Intersections of Cultural Trauma, Collective Memory, and Resilience in Assyrian Popular Music

In this presentation, I consider how cultural trauma, collective memory, and resilience intersect in diasporic Assyrian popular music expressions and experience. The goal of my study is to discern the nuances of how the Assyrian community maintains integrity and produces, or reproduces, cultural identity in the wake of destructive forces. Through the analysis of several Assyrian popular songs, related semi-formal interviews, and participant-observation at community events, I aim to demonstrate how migration and resettlement can bring a resolve for Assyrians to survive, celebrating or competing through cultural practices that express emergent Assyrian identities in and across their new lifeworlds.

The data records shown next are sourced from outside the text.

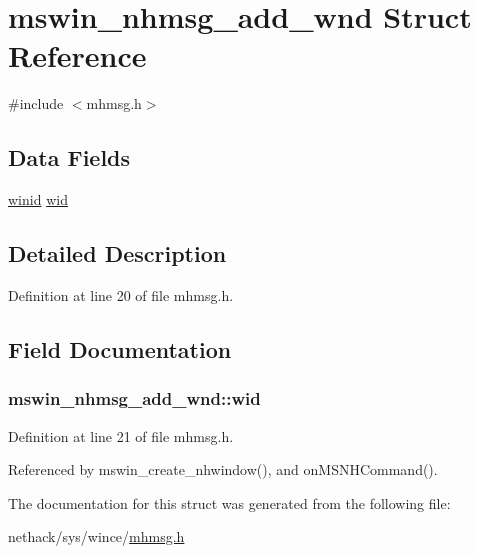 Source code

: \hypertarget{structmswin__nhmsg__add__wnd}{\section{mswin\+\_\+nhmsg\+\_\+add\+\_\+wnd Struct Reference}
\label{structmswin__nhmsg__add__wnd}
}


{\ttfamily \#include $<$mhmsg.\+h$>$}

\subsection*{Data Fields}
\begin{DoxyCompactItemize}
\item 
\hyperlink{wintype_8h_adc2de956a3f084b1691cf080e1d1412b}{winid} \hyperlink{structmswin__nhmsg__add__wnd_a15b37d8b9e61c6fe986469e012399c60}{wid}
\end{DoxyCompactItemize}


\subsection{Detailed Description}


Definition at line 20 of file mhmsg.\+h.



\subsection{Field Documentation}
\hypertarget{structmswin__nhmsg__add__wnd_a15b37d8b9e61c6fe986469e012399c60}{
\subsubsection[{wid}]{ mswin\+\_\+nhmsg\+\_\+add\+\_\+wnd\+::wid}}\label{structmswin__nhmsg__add__wnd_a15b37d8b9e61c6fe986469e012399c60}


Definition at line 21 of file mhmsg.\+h.



Referenced by mswin\+\_\+create\+\_\+nhwindow(), and on\+M\+S\+N\+H\+Command().



The documentation for this struct was generated from the following file\+:\begin{DoxyCompactItemize}
\item 
nethack/sys/wince/\hyperlink{sys_2wince_2mhmsg_8h}{mhmsg.\+h}\end{DoxyCompactItemize}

Nadia Younan is a PhD Candidate in Ethnomusicology at the University of Toronto. Her doctoral research—funded by the Social Sciences and Humanities Research Council of Canada—investigates intersections of collective memory, trauma, and resilience in Assyrian popular music and dance expressions. In 2019, her first article entitled “Stateless Rhythms, Transnational Steps: Embodying the Assyrian Nation through Sheikhani Song and Dancewas published in the European Review of International Migration. Nadia has presented her work on Assyrian expressive culture at international conferences for organizations such as the Middle East Studies Association, the Society for Ethnomusicology, the International Association for the Study of Popular Music, and the American Anthropological Association.